A France-Presse (AFP) relatou, por exemplo, que a página na internet da rede de supermercados Lidl bloqueou, após terem sido colocados à venda os primeiros kits desses testes que podem ser realizados em casa.

Na rede concorrente rede Aldi foi registada grande afluência de pessoas, e os testes esgotaram em poucas horas.

“Queremos assegurar a todos aqueles que saíram de mãos vazias que novos estoques são esperados nos próximos dias”, afirmou um porta-voz dos supermercados Aldi, em declarações ao jornal alemão Bild.

Em meio a um processo de vacinação que continua lento, o governo alemão conta com a realização em massa de testes rápidos da doença para iniciar um plano de desconfinamento progressivo no país e, assim, tentar responder ao crescente descontentamento da população.

A partir de segunda-feira (8), toda a população terá direito a um teste gratuito por semana, que será realizado por profissionais em farmácias ou em centros de testes certificados.
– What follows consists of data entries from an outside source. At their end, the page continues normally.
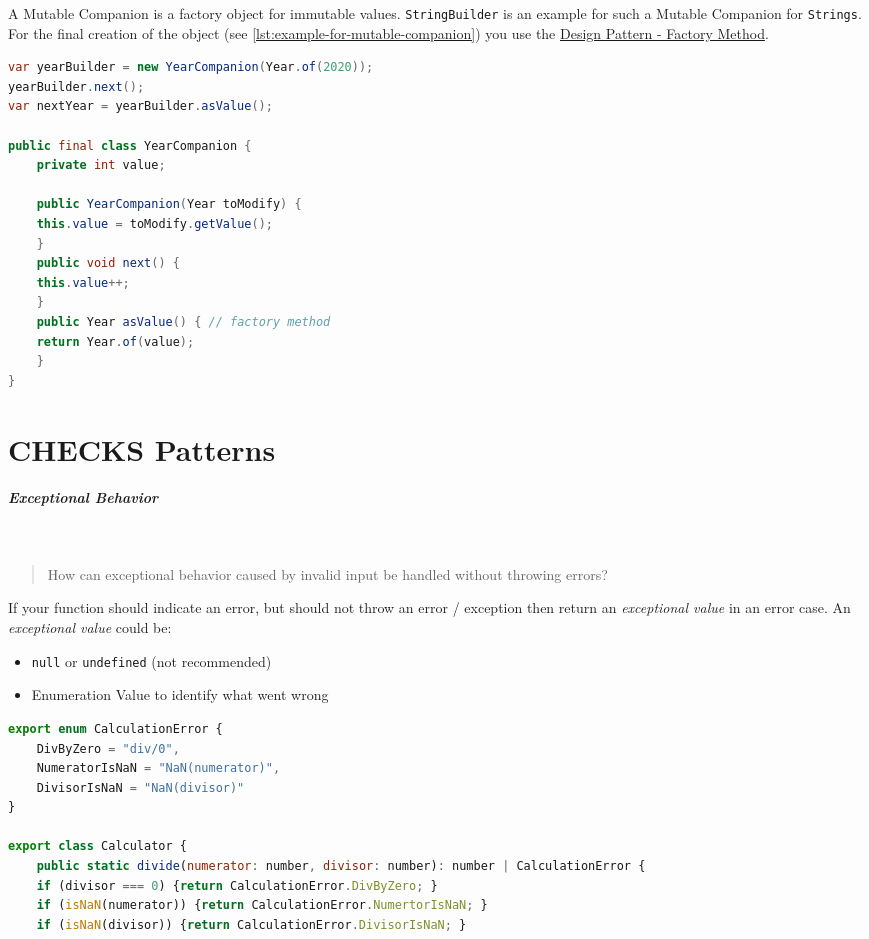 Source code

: \documentclass[8pt,twoside,landscape]{extarticle}
\begin{document}
\begin{multicols}{4}
A Mutable Companion is a factory object for immutable values.
\texttt{StringBuilder} is an example for such a Mutable Companion for \texttt{Strings}.
For the final creation of the object (see \autoref{lst:example-for-mutable-companion}) you use the \href{../../../roam/20220413195351-design_pattern_factory_method.org}{Design Pattern - Factory Method}.

\begin{lstlisting}[language=java,label=lst:example-for-mutable-companion,caption={Example for Mutable Companion},captionpos=b,numbers=none]
var yearBuilder = new YearCompanion(Year.of(2020));
yearBuilder.next();
var nextYear = yearBuilder.asValue();

public final class YearCompanion {
    private int value;

    public YearCompanion(Year toModify) {
	this.value = toModify.getValue();
    }
    public void next() {
	this.value++;
    }
    public Year asValue() { // factory method
	return Year.of(value);
    }
}
\end{lstlisting}
\section{CHECKS Patterns}
\label{sec:orgc220a81}
\subparagraph{Exceptional Behavior} \
\label{sec:org83498ee}
\begin{quote}
How can exceptional behavior caused by invalid input be handled without throwing errors?
\end{quote}

If your function should indicate an error, but should not throw an error / exception then return an \emph{exceptional value} in an error case.
An \emph{exceptional value} could be:
\begin{itemize}
\item \texttt{null} or \texttt{undefined} (not recommended)
\item Enumeration Value to identify what went wrong
\end{itemize}


\begin{lstlisting}[language=js,label=lst:example-for-exceptional-behavior,caption={Example for Exceptional Behavior},captionpos=b,numbers=none]
export enum CalculationError {
    DivByZero = "div/0",
    NumeratorIsNaN = "NaN(numerator)",
    DivisorIsNaN = "NaN(divisor)"
}

export class Calculator {
    public static divide(numerator: number, divisor: number): number | CalculationError {
	if (divisor === 0) {return CalculationError.DivByZero; }
	if (isNaN(numerator)) {return CalculationError.NumertorIsNaN; }
	if (isNaN(divisor)) {return CalculationError.DivisorIsNaN; }


\end{lstlisting}
\end{multicols}
\end{document}
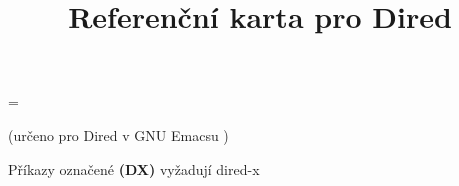 \def\key#1#2{\leavevmode\hbox to \hsize{\vtop
  {\hsize=.75\hsize\rightskip=1em
  \hskip\keyindent\relax#1}\kbd{#2}\hfil}}

\newbox\metaxbox
\setbox\metaxbox\hbox{}
\newdimen\metaxwidth
\metaxwidth=\wd\metaxbox

\def\metax#1#2{\leavevmode\hbox to \hsize{\hbox to .75\hsize
  {\hskip\keyindent\relax#1\hfil}%
  \hskip -\metaxwidth minus 1fil
  \kbd{#2}\hfil}}

\def\threecol#1#2#3{\hskip\keyindent\relax#1\hfil&\kbd{#2}\hfil\quad
  &\kbd{#3}\hfil\quad\cr}

\def\dx{{\bf (DX)}}



\title{Referenční karta pro Dired}

\centerline{(určeno pro Dired v GNU Emacsu \versionemacs)}
\centerline{Příkazy označené \dx{} vyžadují dired-x}




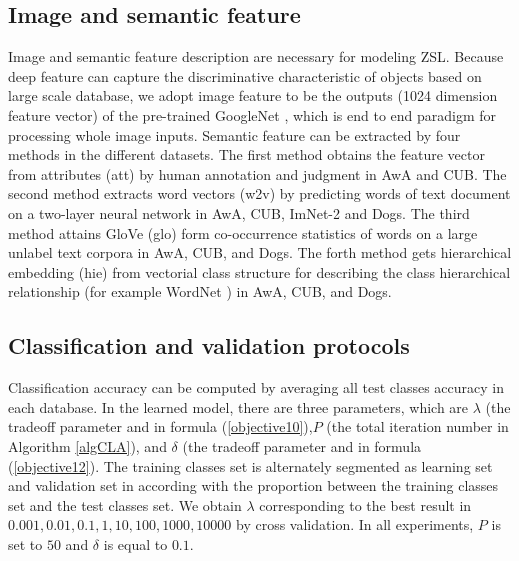 \documentclass[review]{elsarticle}
\begin{document}
\subsection{Image and semantic feature}
\label{feature}
Image and semantic feature description are necessary for modeling ZSL. Because deep feature can capture the discriminative characteristic of objects based on large scale database, we adopt image feature to be the outputs (1024 dimension feature vector) of the pre-trained GoogleNet\cite{7298911} \cite{Szegedy2015Going}, which is end to end paradigm for processing whole image inputs. Semantic feature can be extracted by four methods in the different datasets. The first method obtains the feature vector from attributes (att)\cite{farhadi2009describing} by human annotation and judgment in AwA and CUB. The second method extracts word vectors (w2v) by predicting words of text document on a two-layer neural network \cite{Mikolov2013Distributed} in AwA, CUB, ImNet-2 and Dogs.  The third method attains GloVe (glo) form co-occurrence statistics of words on a large unlabel text corpora \cite{Pennington2014Glove} in AwA, CUB, and Dogs. The forth method gets hierarchical embedding (hie) from vectorial class structure for describing the class hierarchical relationship (for example WordNet \cite{7298911}\cite{Miller2002WordNet}) in AwA, CUB, and Dogs.

\subsection{Classification and validation protocols}
Classification accuracy can be computed by averaging all test classes accuracy in each database. In the learned model, there are three parameters, which are $\lambda$ (the tradeoff parameter and in formula (\ref{objective10}),$P$ (the total iteration number in Algorithm \ref{algCLA}), and $\delta$ (the tradeoff parameter and in formula (\ref{objective12}). The training classes set is alternately segmented as learning set and validation set in according with the proportion between the training classes set and the test classes set. We obtain $\lambda$ corresponding to the best result in $0.001,0.01,0.1, 1, 10, 100, 1000, 10000$ by cross validation. In all experiments, $P$ is set to $50$ and $\delta$ is equal to $0.1$.
\end{document}
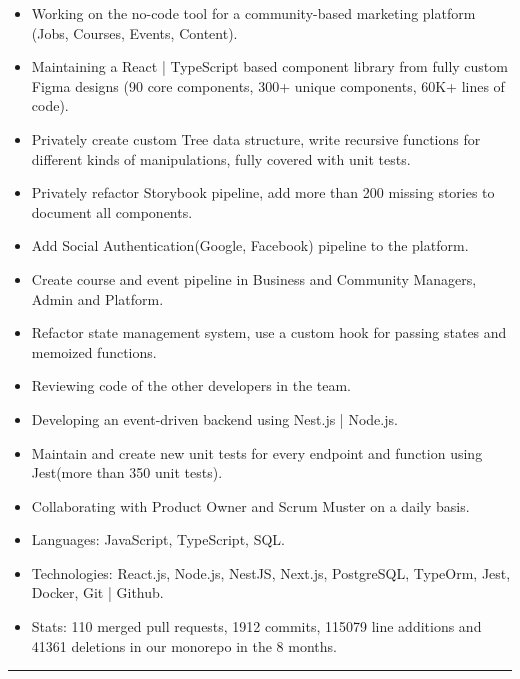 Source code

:\documentclass[10pt,letterpaper]{article}
\begin{document}
\begin{itemize}
    \begin{itemize}[label=\textbullet]
    \itemsep0.5em
    \item Working on the no-code tool for a community-based marketing platform (Jobs, Courses, Events, Content).
    \item Maintaining a React | TypeScript based component library from fully custom Figma designs (90 core components, 300+ unique components, 60K+ lines of code).
    \item Privately create custom Tree data structure, write recursive functions for different kinds of manipulations, fully covered with unit tests.
    \item Privately refactor Storybook pipeline, add more than 200 missing stories to document all components.
    \item Add Social Authentication(Google, Facebook) pipeline to the platform.
    \item Create course and event pipeline in Business and Community Managers, Admin and Platform.
    \item Refactor state management system, use a custom hook for passing states and memoized functions.
    \item Reviewing code of the other developers in the team.
    \item Developing an event-driven backend using Nest.js | Node.js.
    \item Maintain and create new unit tests for every endpoint and function using Jest(more than 350 unit tests).
    \item Collaborating with Product Owner and Scrum Muster on a daily basis.
    \item Languages: JavaScript, TypeScript, SQL.
    \item Technologies: React.js, Node.js, NestJS, Next.js, PostgreSQL, TypeOrm, Jest, Docker, Git | Github.
    \item Stats: 110 merged pull requests, 1912 commits, 115079 line additions and 41361 deletions in our monorepo in the 8 months.
    \end{itemize}
\end{itemize}

\hrule
\vspace{-1.0em}
\end{document}
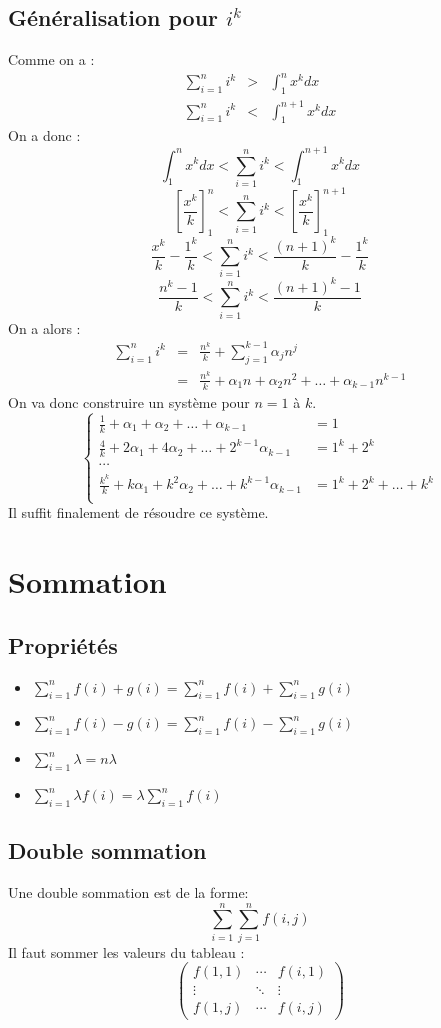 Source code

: \documentclass[a4paper,10pt]{report}
\begin{document}
\subsection{Généralisation pour $i^k$}
Comme on a :
\begin{eqnarray*}
\sum_{i=1}^{n} i^k & >  & \int_{1}^{n} x^k dx\\
\sum_{i=1}^{n} i^k & < & \int_{1}^{n+1} x^k dx
\end{eqnarray*}
On a donc :
$$\int_{1}^{n} x^k dx < \sum_{i=1}^{n} i^k < \int_{1}^{n+1} x^k dx$$
$${\left[ \frac{x^k}{k} \right]}_{1}^{n} < \sum_{i=1}^{n} i^k < {\left[ \frac{x^k}{k} \right]}_{1}^{n+1}$$
$$\frac{x^k}{k} - \frac{1^k}{k} < \sum_{i=1}^{n} i^k < \frac{(n+1)^k}{k}-\frac{1^k}{k}$$
$$\frac{n^k-1}{k} < \sum_{i=1}^{n} i^k < \frac{(n+1)^k-1}{k}$$
On a alors :
\begin{eqnarray*}
\sum_{i=1}^{n} i^k & = & \frac{n^k}{k} + \sum_{j=1}^{k-1} \alpha_j n^j\\
& = & \frac{n^k}{k} + \alpha_1 n + \alpha_2 n^2 + \ldots + \alpha_{k-1} n^{k-1}
\end{eqnarray*}
On va donc construire un système pour $n=1$ à $k$.
$$\left\{\begin{array}{ll}
 \frac{1}{k} + \alpha_1 + \alpha_2 + \ldots + \alpha_{k-1} & = 1\\
 \frac{4}{k} + 2 \alpha_1 + 4 \alpha_2 + \ldots + 2^{k-1} \alpha_{k-1} & = 1^k + 2^k\\
 \cdots\\
 \frac{k^k}{k} + k \alpha_1 + k^2 \alpha_2 + \ldots + k^{k-1} \alpha_{k-1} & = 1^k + 2^k + \ldots + k^k \\
 \end{array}\right.$$
Il suffit finalement de résoudre ce système.
\section{Sommation}
\subsection{Propriétés}
\begin{itemize}
\item{$\sum_{i=1}^{n} f(i) + g(i) = \sum_{i=1}^{n} f(i) + \sum_{i=1}^{n} g(i)$}
\item{$\sum_{i=1}^{n} f(i) - g(i) = \sum_{i=1}^{n} f(i) - \sum_{i=1}^{n} g(i)$}
\item{$\sum_{i=1}^{n} \lambda = n \lambda$}
\item{$\sum_{i=1}^{n} \lambda f(i) = \lambda \sum_{i=1}^{n} f(i)$}
\end{itemize}
\subsection{Double sommation}
Une double sommation est de la forme:
$$\sum_{i=1}^{n}\sum_{j=1}^{n} f(i,j)$$
Il faut sommer les valeurs du tableau :
$$\begin{pmatrix}
f(1,1) & \cdots & f(i,1)\\
\vdots & \ddots & \vdots\\
f(1,j) & \cdots & f(i,j)
\end{pmatrix}$$
\end{document}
Vários fabricantes receberam também luz verde para produzir kits de testes domésticos.

O objetivo é dar mais liberdade à população após vários meses de restrições, mas os especialistas já advertiram que os testes rápidos são menos confiáveis do que o PCR (teste molecular) e que as medidas de proteção devem ser mantidas mesmo que o teste seja negativo.

Além das redes de supermercados, que limitam a venda a um pacote de cinco testes por pessoa, eles também estarão disponíveis em farmácias e outros estabelecimentos, em nível nacional, nos próximos dias.

O ministro da Saúde alemão, Jens Spahn, que tem sido criticado por causa do ritmo lento da campanha de vacinação no país, prometeu, entretanto, que existirão testes rápidos em quantidades “mais do que suficientes” para todos, incluindo 50 milhões gratuitos por mês.

No entanto, os planos do governo alemão levantam algumas questões, especialmente sobre a capacidade de resposta das autoridades locais diante da enorme procura de testes rápidos.

Nesta semana, e após conversações com os governadores dos 16 estados que compõem o país, a chanceler Angela Merkel aceitou um levantamento progressivo das restrições aplicadas no âmbito da pandemia de covid-19, cedendo a um descontentamento crescente na opinião pública e no próprio governo a sete meses das eleições legislativas.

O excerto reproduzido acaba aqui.